After locating the line that contains "- Recycled material" in the records below, write out exactly that line and each line after it through the one that contains "- Colors that support", and nothing else.

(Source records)
──────────
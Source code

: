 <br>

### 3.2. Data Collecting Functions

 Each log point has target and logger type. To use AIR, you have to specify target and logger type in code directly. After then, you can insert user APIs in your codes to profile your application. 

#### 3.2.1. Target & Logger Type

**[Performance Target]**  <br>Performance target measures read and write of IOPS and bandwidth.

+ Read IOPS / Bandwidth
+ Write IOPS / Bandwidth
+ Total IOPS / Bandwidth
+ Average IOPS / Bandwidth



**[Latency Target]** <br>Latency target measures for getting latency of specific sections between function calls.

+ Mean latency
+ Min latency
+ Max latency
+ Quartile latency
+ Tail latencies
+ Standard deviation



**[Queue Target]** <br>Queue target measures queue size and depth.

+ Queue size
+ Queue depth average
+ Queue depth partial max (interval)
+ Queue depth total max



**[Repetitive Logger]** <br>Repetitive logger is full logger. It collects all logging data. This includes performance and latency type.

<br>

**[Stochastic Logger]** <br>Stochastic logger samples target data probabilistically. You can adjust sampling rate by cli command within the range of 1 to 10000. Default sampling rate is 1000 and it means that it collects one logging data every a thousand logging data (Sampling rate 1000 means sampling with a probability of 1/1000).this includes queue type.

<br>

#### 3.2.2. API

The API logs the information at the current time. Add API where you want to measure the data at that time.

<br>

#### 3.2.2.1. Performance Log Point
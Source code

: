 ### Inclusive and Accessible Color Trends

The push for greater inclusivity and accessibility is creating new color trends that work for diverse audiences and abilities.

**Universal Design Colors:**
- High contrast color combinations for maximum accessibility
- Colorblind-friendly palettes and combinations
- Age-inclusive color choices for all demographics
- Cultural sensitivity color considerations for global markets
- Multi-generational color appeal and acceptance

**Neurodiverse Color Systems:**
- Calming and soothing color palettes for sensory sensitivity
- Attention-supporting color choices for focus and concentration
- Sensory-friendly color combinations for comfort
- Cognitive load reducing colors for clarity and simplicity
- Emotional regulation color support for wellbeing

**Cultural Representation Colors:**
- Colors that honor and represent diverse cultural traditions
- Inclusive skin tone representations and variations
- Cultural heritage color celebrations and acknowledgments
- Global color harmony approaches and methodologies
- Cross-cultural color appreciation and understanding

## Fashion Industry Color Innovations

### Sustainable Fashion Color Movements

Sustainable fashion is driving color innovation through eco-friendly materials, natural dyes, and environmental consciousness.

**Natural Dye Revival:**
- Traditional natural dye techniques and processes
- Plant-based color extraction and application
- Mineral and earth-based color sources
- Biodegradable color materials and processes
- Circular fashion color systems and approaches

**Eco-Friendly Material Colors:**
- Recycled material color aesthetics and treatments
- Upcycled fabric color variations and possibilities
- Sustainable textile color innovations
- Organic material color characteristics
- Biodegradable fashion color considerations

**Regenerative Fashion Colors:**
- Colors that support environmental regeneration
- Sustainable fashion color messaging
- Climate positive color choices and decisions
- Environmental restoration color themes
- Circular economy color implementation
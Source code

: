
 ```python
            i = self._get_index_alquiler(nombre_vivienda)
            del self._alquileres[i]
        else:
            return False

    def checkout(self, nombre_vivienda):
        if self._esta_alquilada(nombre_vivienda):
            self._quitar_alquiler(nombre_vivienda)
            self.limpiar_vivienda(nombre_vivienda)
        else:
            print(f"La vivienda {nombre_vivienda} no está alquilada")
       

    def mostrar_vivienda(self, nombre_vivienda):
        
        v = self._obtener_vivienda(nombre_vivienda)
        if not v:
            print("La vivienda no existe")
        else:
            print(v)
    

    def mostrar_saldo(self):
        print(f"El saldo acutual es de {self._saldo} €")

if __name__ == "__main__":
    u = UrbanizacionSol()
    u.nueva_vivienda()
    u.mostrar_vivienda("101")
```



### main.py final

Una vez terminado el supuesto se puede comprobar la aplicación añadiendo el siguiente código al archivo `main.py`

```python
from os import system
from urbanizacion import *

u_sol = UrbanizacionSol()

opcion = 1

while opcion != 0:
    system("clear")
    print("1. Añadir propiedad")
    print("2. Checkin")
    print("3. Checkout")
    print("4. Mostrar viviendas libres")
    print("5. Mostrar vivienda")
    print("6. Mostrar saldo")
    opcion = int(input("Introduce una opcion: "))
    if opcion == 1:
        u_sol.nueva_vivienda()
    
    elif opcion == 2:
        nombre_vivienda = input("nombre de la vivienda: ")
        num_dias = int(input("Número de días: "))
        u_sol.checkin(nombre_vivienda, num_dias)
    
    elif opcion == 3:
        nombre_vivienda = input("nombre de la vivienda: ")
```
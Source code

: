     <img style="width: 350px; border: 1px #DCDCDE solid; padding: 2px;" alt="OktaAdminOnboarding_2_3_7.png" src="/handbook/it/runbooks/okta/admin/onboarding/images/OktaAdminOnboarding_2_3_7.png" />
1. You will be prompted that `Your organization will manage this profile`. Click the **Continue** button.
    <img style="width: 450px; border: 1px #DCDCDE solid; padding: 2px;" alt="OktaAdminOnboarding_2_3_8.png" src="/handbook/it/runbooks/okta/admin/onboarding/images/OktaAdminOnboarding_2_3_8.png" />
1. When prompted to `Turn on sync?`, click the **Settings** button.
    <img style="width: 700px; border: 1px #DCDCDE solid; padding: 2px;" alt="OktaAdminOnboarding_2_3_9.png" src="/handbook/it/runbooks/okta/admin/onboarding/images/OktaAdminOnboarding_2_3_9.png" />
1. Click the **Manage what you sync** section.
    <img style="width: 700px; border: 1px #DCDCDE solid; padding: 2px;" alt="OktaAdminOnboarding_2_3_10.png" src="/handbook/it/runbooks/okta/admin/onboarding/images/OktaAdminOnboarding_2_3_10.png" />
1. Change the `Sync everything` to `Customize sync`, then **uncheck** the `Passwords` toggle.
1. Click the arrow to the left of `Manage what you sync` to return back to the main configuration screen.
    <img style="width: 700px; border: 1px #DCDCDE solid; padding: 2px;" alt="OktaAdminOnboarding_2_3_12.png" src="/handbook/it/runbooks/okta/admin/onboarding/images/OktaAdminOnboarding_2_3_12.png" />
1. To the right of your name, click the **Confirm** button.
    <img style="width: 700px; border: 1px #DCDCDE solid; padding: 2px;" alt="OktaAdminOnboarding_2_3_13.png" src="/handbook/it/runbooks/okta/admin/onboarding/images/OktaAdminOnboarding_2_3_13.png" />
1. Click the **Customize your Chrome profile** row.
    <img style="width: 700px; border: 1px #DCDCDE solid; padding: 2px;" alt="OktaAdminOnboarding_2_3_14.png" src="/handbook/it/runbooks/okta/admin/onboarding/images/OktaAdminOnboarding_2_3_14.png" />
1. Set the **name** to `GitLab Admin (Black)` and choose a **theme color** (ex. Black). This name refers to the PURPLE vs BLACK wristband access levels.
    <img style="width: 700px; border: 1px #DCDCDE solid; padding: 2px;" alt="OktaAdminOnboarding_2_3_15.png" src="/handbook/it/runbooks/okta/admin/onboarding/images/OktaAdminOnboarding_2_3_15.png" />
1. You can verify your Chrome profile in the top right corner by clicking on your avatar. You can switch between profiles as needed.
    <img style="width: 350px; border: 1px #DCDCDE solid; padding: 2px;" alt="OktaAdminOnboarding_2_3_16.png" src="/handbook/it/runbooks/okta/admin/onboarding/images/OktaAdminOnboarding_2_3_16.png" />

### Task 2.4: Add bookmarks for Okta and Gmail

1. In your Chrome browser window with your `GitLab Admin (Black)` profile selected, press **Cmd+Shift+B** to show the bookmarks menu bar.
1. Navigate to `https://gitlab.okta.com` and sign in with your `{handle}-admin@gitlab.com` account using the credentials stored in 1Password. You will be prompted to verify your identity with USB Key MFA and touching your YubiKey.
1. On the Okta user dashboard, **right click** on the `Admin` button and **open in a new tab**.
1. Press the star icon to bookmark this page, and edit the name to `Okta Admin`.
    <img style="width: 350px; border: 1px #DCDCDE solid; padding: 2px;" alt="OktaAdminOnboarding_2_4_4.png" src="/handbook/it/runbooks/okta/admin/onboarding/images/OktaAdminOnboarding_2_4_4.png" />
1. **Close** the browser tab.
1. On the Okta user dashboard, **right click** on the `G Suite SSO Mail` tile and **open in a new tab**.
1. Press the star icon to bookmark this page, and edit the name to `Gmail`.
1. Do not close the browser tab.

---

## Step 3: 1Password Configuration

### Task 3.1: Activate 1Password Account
──────────
**PROBLEM SOLUTION**
- Recycled material color aesthetics and treatments
- Upcycled fabric color variations and possibilities
- Sustainable textile color innovations
- Organic material color characteristics
- Biodegradable fashion color considerations

**Regenerative Fashion Colors:**
- Colors that support environmental regeneration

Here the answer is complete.